Tuesday is National Read Across America Day, celebrated on March 2nd, the birthday of Dr. Seuss.
Schools participate by having volunteers read to children in classrooms, usually but not always from a Seuss book.
For a few years I was invited to read to Kyla’s class when she attended St. Anthony’s School in Milwaukee.
When I got “political” one year (note the title) Kyla was in the front row.
Sadly, we live in a ‘cancel culture’ world. So it comes as no surprise that the Loudon County Public Schools in Virginia is dropping the annual Dr. Seuss celebration.
“Realizing that many schools continue to celebrate ‘Read Across America Day’ in partial recognition of Dr. Seuss’ birthday, it is important for us to be cognizant of research that may challenge our practice in this regard,” Loudoun County Schools said in an announcement. “As we become more culturally responsive and racially conscious, all building leaders should know that in recent years there has been research revealing radical undertones in the books written and the illustrations drawn by Dr. Seuss.”
Learning for Justice, a liberal education advocacy group, pressured for the cancelation, citing a study by St. Catherine University that claimed Dr. Seuss’s books are covered with “orientalism, anti-Blackness and White supremacy.”
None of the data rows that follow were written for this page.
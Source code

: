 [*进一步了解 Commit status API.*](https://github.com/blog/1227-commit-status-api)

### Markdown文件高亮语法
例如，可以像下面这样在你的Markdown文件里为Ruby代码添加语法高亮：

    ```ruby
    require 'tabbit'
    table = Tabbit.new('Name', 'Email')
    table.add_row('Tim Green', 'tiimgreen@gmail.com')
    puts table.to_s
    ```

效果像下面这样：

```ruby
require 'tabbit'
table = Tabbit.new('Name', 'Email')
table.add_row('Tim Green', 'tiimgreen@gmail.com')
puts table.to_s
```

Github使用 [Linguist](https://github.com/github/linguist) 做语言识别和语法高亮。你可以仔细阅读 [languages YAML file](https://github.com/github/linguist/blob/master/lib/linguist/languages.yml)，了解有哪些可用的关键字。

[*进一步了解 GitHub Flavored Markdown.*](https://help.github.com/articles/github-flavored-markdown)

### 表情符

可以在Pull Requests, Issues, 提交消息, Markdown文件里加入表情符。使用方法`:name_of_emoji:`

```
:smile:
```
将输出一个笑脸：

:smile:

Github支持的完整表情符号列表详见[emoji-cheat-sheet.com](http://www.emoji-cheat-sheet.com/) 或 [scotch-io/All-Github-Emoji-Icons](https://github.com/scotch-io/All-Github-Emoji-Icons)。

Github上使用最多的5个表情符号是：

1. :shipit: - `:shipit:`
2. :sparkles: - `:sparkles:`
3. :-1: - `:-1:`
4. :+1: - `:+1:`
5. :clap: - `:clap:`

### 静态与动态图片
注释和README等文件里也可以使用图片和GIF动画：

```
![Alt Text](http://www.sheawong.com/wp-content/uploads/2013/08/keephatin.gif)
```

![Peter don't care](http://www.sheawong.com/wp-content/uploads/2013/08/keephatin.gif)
In 2017 to celebrate “National Read a Book Day,” First Lady Melania Trump sent out a collection of 10 Dr. Seuss books to one school in each state across the nation. The titles included: “The Cat in the Hat”; “One Fish, Two Fish, Red Fish, Blue Fish”; “Wacky Wednesday”; “Green Eggs and Ham”; and “Oh, the Places You’ll Go!”
She followed in the footsteps of her predecessor, Michelle Obama, who often read Dr. Seuss books to children. Former first ladies Hillary Clinton and Barbara Bush also read to children at Dr. Seuss-themed educational events.
A Massachusetts elementary school librarian claimed the illustrations in Dr. Seuss’s books — usually cartoon animals or fantastical creatures — were examples of “racist propaganda” and that her school would “not be keeping the titles” for their collection.
Stephanie Grisham, director of communications for the first lady’s office, said in a statement to that the response was “unfortunate,” and Mrs. Trump wanted to use her platform “to help as many children as she can.”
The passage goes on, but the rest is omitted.